Editted: oops, posted the wrong script.


set t to quoted form of "The brain
rain
drain
in
Spain
stays
mainly
in
the
Staines
plain
again
Jane

again"
set cmd to "echo " & t & " | sed -n '
/ain/ !{
x
d
}
/ain/ {
:loop
x
# print the line before
p
# get a copy of the matching lline
g
# print the matching line
p
# clear pattern space and get next line
n
# print next line
p
# insert divider here
i\\
---
# branch if line contains pattern
/ain/ b loop
x
}'"
do shell script cmd

Thanks a lot everybody,
It’s been fun.

McUsrII · May 14, 2013, 4:33am

Hello kel.

I’ll just tell you that the shell script works from an automator service as well, with a shell script action that looks like this:

g "$1"

Looks like you got it when it comes to emulate grep -C 1 , the final exercise would be to place hyphens and colons correctly, (I’m not up for that.)

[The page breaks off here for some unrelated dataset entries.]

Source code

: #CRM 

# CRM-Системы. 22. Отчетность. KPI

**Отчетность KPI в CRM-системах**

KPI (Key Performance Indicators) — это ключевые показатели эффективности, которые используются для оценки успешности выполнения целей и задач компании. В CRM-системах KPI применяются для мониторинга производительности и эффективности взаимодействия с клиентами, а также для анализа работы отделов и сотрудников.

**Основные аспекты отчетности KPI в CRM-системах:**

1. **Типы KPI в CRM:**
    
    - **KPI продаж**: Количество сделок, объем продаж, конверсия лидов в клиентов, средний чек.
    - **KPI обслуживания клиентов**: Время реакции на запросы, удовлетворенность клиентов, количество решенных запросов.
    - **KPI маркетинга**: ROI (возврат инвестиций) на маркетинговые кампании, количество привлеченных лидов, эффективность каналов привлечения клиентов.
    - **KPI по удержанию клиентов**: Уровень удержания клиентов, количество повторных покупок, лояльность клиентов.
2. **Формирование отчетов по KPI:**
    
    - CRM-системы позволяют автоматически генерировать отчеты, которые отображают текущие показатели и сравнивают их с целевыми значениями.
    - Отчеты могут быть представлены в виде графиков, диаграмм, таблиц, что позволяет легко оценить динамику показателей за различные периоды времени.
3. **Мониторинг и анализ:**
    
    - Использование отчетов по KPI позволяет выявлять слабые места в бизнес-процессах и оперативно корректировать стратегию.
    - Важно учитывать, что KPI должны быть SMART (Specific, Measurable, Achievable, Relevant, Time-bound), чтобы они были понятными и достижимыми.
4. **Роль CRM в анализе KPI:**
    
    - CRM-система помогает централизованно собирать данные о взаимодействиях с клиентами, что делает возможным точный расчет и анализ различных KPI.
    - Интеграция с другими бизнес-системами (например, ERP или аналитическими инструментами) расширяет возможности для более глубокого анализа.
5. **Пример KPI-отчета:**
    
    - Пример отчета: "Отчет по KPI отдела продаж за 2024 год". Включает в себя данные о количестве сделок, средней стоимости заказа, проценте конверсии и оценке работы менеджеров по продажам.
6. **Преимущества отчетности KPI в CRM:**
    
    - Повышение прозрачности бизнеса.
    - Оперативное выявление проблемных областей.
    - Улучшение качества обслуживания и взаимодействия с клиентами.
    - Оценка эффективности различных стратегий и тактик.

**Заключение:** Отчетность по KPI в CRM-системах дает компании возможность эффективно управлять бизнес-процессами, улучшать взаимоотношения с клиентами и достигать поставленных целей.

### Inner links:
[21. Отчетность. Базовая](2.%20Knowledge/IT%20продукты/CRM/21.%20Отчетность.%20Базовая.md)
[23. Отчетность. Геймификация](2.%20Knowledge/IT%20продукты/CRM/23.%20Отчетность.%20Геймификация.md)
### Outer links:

McUsrII · May 14, 2013, 10:39am

Hello.

I have added substitution of ‘<’ and ‘>’ to < respective > in the “g” shell-script in post #24 to make those turn up as they should, with any following/previous text in the formatted html.

Come to think about it, you can add your own font styles here, should you be dissatisfied with the size of the font quicklook gives for whatever file you want to read. You’ll loose the syntax coloring of course, I’m thinking of .c , .m and .h files here specificially.)

The pre/code style that are standard for html, works perfectly for me, I loose the syntax colouring, but what is the point of having syntax colouring, if you can’t read what is written?